Then Secretary of Defense Richard Cheney35 issued a 1989 report to Congress called “The
Impact of Buy American Restrictions Affecting Defense Procurement.” The report suggested that
an alternative to the Berry Amendment would be a specifically targeted approach to provide DOD
with the ability to establish assured sources of supply for mobilization purposes through existing
mobilization base planning under the Defense Production Act.36 The report concluded that
“statutory and regulatory policies and other federal and DOD acquisition regulations like the
Berry Amendment, which prohibit or impede foreign-source participation in U.S. defense
contracting, constitute a considerable departure from the concept of full and open competition.”
In 1997, the DOD Acquisition Reform Executive Focus Group’s final report called for the
elimination of some Berry Amendment restrictions on food, clothing, and textiles, while retaining
restrictions on specialty metals and measuring tools.
A former DLA Deputy Director, Major General (Ret.) Charles R. Henry, testified that the Berry
Amendment was critical to the maintenance of a “warm” U.S. industrial base during periods of
adversity and war. He summed up his opinion, as follows:
The point here is that, through the Berry Amendment, our defense procurement
establishment is able to maintain a stable of independent, competing producers who
understand the mil-specs of different items and who have the commitment to service the U.S.

34 According to Vice Admiral Keith W. Lippert, United States Navy, who is the Director of the Defense Logistics
Agency, the Army has adequately equipped all of the U.S. troops with the Interceptor Body Armor.

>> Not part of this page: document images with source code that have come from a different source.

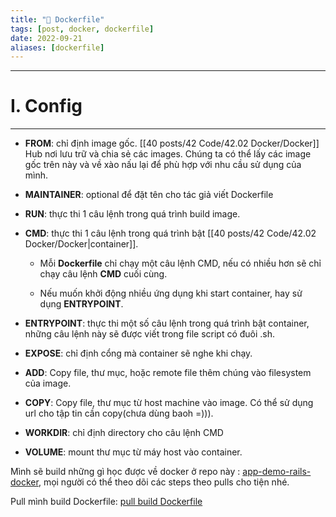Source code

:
 ```yaml
---
title: "🐬 Dockerfile"
tags: [post, docker, dockerfile]
date: 2022-09-21
aliases: [dockerfile]
---
```


---

# I. Config
---

- **FROM**: chỉ định image gốc. [[40 posts/42 Code/42.02 Docker/Docker]] Hub nơi lưu trữ và chia sẻ các images. Chúng ta có thể lấy các image gốc trên này và về xào nấu lại để phù hợp với nhu cầu sử dụng của mình.

- **MAINTAINER**: optional để đặt tên cho tác giả viết Dockerfile

- **RUN**: thực thi 1 câu lệnh trong quá trình build image.

- **CMD**: thực thi 1 câu lệnh trong quá trình bật [[40 posts/42 Code/42.02 Docker/Docker|container]].

	- Mỗi **Dockerfile** chỉ chạy một câu lệnh CMD, nếu có nhiều hơn sẽ chỉ chạy câu lệnh **CMD** cuối cùng.
	
	- Nếu muốn khởi động nhiều ứng dụng khi start container, hay sử dụng **ENTRYPOINT**.

- **ENTRYPOINT**: thực thi một số câu lệnh trong quá trình bật container, những câu lệnh này sẽ được viết trong file script có đuôi .sh.

- **EXPOSE**: chỉ định cổng mà container sẽ nghe khi chạy.

- **ADD**: Copy file, thư mục, hoặc remote file thêm chúng vào filesystem của image.

- **COPY**: Copy file, thư mục từ host machine vào image. Có thể sử dụng url cho tập tin cần copy(chưa dùng baoh =))).

- **WORKDIR**: chỉ định directory cho câu lệnh CMD

- **VOLUME**: mount thư mục từ máy host vào container.


Mình sẽ build những gì học được về docker ở repo này : [app-demo-rails-docker]( https://github.com/anhnh-3008/app-demo-rails-docker), mọi người có thể theo dõi các steps theo pulls cho tiện nhé. 

Pull mình build Dockerfile: [pull build Dockerfile](https://github.com/anhnh-3008/app-demo-rails-docker/pull/1)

In his testimony on
March 30, 2004, before the House Armed Services Subcommittee on Readiness, he reported that “As we prepared (for
Operation Iraqi Freedom), we built on lessons learned from previous conflicts. Our preparations were good in some
areas, but needed to improve in others. I’ve discussed our joint planning with the Services in advance of the operation.
In some cases, actual demand for items exceeded projections. For example, the Small Arms Protective Inserts—the
SAPI plates you’ve all heard about—the estimated FY2003 requirements were seventeen million dollars. For a very
good reason, the protection of our American war fighter—The Army increased their requirement for Interceptor Body
Armor. Today all troops in Iraq are equipped with Interceptor Body Armor. To meet the increased requirement, funded
requisitions began coming to us in January 2003. By November 2003, we actually bought three hundred seventy
million dollars of the SAPI plates - using exigency contracts, awarded within thirty days, with an average delivery
beginning within eighty-three days. The Army Audit Agency conducted a special inspection of body armor and found
that we were timely in making awards and that quality products were delivered on time. However, SAPI production
right now is constrained by the availability of raw materials, mainly the ceramic tiles contained in the plates. At
present, known worldwide production of qualified ballistic packages is limited to twenty-five thousand SAPI sets (or
fifty thousand plates) per month.”
35 Secretary of Defense, March 1989 - January 1993.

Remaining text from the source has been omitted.